Openj9: Incorrect Array Size Offset for Inline Allocated Zero Sized Arrays (x86)

Created on 26 May 2020 · 13Comments · Source: eclipse/openj9

Background

In certain Garbage Collection policies, like Balanced GC for instance, there exist the notion of contiguous and discontiguous arrays. Typically 'large' arrays are allocated discontiguously, while small arrays are allocated contiguously[1], except in one case---a zero sized array, which is also allocated discontiguously.

The object structure of the two types of arrays can be seen below:
https://github.com/eclipse/openj9/blob/5f4a9c9170fcc15d73d09eaa978e31f50210b64b/runtime/oti/j9nonbuilder.h#L2888-L2891

https://github.com/eclipse/openj9/blob/5f4a9c9170fcc15d73d09eaa978e31f50210b64b/runtime/oti/j9nonbuilder.h#L2910-L2915

Issue

Typically, we do not inline allocate discontiguous arrays, deferring to the VM. The exception here is for variable size arrays which evaluate to 0 at runtime. We check for this case and modify the size of the array accordingly.

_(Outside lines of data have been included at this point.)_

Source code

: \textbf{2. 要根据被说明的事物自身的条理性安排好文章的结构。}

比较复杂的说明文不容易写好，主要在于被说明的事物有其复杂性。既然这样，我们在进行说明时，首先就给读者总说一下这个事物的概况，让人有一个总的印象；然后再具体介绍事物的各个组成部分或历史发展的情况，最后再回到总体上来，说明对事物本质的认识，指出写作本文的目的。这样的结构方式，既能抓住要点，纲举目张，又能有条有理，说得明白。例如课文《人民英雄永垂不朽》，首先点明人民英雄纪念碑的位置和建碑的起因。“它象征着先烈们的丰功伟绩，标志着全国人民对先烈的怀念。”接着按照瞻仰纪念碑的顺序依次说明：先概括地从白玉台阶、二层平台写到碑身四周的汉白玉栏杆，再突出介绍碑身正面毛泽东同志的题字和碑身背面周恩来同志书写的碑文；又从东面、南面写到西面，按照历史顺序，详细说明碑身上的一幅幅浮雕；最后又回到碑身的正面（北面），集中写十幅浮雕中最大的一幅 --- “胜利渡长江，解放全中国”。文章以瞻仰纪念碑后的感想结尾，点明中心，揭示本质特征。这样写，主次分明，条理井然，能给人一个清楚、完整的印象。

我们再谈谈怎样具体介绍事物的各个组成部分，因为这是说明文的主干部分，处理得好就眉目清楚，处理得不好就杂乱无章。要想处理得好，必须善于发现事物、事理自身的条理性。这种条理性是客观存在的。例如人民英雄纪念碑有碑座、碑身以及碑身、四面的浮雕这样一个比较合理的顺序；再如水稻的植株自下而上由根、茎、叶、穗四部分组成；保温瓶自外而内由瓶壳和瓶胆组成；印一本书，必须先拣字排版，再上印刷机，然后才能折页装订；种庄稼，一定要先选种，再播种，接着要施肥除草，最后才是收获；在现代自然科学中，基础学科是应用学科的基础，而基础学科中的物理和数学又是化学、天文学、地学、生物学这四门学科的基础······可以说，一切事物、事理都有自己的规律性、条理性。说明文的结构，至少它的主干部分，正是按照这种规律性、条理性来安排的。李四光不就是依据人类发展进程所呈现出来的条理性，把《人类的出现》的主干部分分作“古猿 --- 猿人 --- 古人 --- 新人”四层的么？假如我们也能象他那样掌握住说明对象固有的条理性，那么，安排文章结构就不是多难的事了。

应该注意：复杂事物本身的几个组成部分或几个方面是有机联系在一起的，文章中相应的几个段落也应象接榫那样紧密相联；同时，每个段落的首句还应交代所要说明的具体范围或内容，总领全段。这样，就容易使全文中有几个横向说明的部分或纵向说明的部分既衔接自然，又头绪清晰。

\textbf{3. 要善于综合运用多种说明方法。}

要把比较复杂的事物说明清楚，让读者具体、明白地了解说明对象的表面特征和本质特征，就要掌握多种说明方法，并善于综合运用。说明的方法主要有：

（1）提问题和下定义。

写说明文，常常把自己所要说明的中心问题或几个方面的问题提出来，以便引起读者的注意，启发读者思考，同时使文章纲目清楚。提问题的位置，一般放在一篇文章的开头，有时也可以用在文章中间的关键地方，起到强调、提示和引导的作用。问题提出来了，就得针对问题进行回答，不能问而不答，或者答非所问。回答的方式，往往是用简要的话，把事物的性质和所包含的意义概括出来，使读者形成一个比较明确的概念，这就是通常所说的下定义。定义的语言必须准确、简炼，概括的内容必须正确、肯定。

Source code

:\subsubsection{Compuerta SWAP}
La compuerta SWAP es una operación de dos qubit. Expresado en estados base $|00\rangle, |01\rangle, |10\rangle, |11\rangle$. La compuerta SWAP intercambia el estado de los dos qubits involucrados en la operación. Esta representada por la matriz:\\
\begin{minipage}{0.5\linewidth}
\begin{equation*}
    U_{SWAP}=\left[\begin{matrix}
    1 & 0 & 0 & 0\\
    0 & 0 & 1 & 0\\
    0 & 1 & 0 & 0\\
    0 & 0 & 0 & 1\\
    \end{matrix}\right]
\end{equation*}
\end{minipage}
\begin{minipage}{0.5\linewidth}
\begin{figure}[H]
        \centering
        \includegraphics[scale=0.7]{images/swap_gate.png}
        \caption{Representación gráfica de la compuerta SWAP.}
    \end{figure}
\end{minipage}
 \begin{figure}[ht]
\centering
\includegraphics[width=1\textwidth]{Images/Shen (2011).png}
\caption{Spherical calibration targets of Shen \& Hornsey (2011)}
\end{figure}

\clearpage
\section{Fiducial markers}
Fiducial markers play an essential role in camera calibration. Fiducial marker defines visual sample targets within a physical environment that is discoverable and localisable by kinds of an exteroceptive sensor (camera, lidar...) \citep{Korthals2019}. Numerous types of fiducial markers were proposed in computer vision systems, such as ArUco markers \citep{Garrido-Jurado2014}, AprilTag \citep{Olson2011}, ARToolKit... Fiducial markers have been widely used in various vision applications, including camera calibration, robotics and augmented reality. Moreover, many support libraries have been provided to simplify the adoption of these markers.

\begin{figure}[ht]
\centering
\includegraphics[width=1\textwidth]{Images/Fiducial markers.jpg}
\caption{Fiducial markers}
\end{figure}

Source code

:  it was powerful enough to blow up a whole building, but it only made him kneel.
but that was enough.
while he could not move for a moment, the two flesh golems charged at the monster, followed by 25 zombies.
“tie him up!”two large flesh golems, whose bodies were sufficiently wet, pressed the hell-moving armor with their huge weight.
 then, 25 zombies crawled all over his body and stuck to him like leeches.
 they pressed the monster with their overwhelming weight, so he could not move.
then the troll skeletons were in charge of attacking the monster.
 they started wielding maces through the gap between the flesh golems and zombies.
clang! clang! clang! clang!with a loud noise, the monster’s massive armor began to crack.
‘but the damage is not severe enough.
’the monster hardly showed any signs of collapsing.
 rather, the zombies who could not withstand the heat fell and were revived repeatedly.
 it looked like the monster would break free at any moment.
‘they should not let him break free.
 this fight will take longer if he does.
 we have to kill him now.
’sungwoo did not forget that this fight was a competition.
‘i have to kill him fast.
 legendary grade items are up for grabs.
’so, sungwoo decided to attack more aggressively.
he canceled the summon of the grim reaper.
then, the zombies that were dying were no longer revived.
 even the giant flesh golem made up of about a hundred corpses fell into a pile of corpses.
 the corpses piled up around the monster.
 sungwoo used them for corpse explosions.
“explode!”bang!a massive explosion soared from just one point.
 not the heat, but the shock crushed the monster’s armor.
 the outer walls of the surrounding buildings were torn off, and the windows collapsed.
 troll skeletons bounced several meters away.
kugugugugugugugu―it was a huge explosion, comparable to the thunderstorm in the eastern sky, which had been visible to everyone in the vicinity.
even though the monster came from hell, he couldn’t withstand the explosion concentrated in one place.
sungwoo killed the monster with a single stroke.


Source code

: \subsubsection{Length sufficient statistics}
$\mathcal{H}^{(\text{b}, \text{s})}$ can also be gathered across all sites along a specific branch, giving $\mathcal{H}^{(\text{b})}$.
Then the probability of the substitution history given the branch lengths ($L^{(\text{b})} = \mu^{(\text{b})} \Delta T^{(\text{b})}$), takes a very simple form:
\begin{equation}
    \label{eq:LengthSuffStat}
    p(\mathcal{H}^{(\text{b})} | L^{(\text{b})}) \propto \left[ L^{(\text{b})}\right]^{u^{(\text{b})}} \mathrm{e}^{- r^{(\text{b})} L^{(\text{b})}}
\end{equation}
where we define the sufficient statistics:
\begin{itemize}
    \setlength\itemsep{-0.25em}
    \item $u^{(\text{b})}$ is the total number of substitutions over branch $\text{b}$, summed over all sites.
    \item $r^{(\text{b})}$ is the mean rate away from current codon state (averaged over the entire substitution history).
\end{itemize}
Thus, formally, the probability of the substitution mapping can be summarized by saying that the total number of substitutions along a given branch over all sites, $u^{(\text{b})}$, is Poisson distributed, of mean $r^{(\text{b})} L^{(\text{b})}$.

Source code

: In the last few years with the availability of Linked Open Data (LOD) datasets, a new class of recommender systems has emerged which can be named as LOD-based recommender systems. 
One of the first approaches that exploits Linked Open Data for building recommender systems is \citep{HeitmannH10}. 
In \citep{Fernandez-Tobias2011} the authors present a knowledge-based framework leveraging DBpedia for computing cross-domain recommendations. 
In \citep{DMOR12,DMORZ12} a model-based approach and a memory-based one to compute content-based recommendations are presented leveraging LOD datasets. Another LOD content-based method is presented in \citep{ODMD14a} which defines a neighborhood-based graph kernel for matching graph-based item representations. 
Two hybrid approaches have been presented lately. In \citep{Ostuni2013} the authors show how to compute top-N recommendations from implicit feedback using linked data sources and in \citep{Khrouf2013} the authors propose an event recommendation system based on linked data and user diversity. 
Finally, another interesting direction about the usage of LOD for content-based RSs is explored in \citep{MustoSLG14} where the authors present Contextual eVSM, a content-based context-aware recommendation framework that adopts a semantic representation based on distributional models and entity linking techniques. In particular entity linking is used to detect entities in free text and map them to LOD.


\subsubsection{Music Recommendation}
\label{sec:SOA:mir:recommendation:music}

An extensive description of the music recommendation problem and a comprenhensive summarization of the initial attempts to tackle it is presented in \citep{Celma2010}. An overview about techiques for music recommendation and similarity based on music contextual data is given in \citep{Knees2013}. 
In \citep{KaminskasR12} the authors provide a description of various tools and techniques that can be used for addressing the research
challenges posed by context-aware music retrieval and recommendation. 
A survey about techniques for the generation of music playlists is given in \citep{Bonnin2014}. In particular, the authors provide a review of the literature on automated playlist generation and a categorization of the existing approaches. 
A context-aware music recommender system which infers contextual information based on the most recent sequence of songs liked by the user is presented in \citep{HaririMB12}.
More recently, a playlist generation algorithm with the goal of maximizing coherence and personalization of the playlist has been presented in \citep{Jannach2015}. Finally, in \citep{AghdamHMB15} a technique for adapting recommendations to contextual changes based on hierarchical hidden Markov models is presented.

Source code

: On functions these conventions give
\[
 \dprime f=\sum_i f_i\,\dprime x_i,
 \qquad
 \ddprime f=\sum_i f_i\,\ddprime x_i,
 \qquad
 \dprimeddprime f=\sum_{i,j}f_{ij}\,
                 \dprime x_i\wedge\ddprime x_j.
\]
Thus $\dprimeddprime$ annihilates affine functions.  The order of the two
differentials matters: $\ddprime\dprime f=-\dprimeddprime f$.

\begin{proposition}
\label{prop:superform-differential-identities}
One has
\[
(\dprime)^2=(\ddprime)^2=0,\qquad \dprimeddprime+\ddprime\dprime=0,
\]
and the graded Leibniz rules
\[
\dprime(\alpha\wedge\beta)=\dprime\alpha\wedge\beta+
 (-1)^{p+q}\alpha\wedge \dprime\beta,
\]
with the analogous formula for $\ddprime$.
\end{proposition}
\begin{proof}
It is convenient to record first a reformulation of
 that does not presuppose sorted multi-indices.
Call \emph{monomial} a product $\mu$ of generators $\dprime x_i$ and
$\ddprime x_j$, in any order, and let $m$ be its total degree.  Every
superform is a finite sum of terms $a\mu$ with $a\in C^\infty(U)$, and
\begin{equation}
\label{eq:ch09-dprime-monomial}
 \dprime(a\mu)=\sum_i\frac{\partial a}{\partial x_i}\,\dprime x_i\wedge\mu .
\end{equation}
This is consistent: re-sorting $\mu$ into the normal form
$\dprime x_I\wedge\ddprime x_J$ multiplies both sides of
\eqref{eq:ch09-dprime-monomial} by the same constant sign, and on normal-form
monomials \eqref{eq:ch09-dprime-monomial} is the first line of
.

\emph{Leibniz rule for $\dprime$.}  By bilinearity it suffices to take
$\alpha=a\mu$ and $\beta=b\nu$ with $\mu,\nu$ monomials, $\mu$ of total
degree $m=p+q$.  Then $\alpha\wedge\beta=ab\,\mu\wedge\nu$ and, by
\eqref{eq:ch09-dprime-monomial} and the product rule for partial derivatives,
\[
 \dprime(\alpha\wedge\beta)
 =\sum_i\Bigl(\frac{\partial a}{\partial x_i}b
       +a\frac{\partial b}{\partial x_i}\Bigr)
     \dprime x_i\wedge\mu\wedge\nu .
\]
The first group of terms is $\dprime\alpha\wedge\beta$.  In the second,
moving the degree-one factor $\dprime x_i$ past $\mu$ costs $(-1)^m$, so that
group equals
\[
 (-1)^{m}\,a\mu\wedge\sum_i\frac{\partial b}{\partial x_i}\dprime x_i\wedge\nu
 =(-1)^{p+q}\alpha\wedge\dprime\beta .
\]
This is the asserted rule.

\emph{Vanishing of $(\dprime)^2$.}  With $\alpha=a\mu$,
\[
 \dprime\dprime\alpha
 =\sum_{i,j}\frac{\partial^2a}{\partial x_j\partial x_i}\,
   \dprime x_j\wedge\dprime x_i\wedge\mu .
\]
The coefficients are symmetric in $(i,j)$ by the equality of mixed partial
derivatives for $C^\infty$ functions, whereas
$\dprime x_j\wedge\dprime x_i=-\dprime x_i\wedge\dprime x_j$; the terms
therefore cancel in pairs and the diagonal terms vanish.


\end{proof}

However, when initializing the header, we seem to assume a contiguous layout and do not check for zero size arrays. This is seen in the following sequence which calculates the array offset in which to write in the size of the array:
https://github.com/eclipse/openj9/blob/5f4a9c9170fcc15d73d09eaa978e31f50210b64b/runtime/compiler/x/codegen/J9TreeEvaluator.cpp#L6903

Based on what we can observe from the object layouts above, it seems that for zero size arrays, we write the size to the mustBeZero field. Given that the size is 0, this shouldn't affect the mustBeZero field. However, since we don't actually write to size, if the field contains garbage values, we might encounter a few issues.

This issue is meant to understand if this situation can pose some problems, and if so, work towards a fix.

[1] = https://blog.openj9.org/2019/05/01/double-map-arraylets/

x86 bug jit

Source

PushkarBettadpur

Most helpful comment

Hi all, I found workable solution that solves the problem. It adds 2 instructions to the critical path of array allocations, and 3 instructions in case of zero sized arrays. The 2 added instructions are a compare and a jump, and the third is a store to properly initialize the size field in case of zero sized array.

This is x86 assembly before the change:

############# Before change ############
…
rep stosb                        # SAME 1
mov rax, rdx                     # SAME 2
mov dword ptr [rax], 0x0010b300  # SAME 3
mov dword ptr [rax+0x4], r12d    # SAME 4
Label L0049:    
…

And this is the x86 assembly after the change (Change labelled as # EXTRA), where EXTRA1/2 are the ones that would always be executed and # EXTRA 3 only executed in case of zero sized arrays:

############# After change #############
…
rep stosb                       # SAME 1
mov rax, rdx                    # SAME 2
mov dword ptr [rax], 0x0010b300 # SAME 3
cmp r12d, 0x00000000            # EXTRA 1
jne Label L0080                 # EXTRA 2
mov dword ptr [rax+0x8], r12d   # EXTRA 3* : Executed only if is zero sized array
Label L0080:
mov dword ptr [rax+0x4], r12d   # SAME 4
Label L0049:  
…

I tested and it does fix the problem and the code behaves as expected. There are probably other solutions but this seems to be the least intrusive. For instance the PPC equivalent there’ seems to have a little bit of code duplication; we could go towards that path but I thought this would be preferred? Also, this code branches in case we don’t have a zero sized array. If we think about the proportion of zero sized arrays in comparison to all array sizes, it only comprises of a minority 10% and some workloads not going over 1%. If we take that into consideration it would make sense to only branch out of line whenever we encounter zero sized arrays, and fall through otherwise. However, here since everything is very close and we “jump” one instruction, we shouldn’t lose locality, and the results below might prove that.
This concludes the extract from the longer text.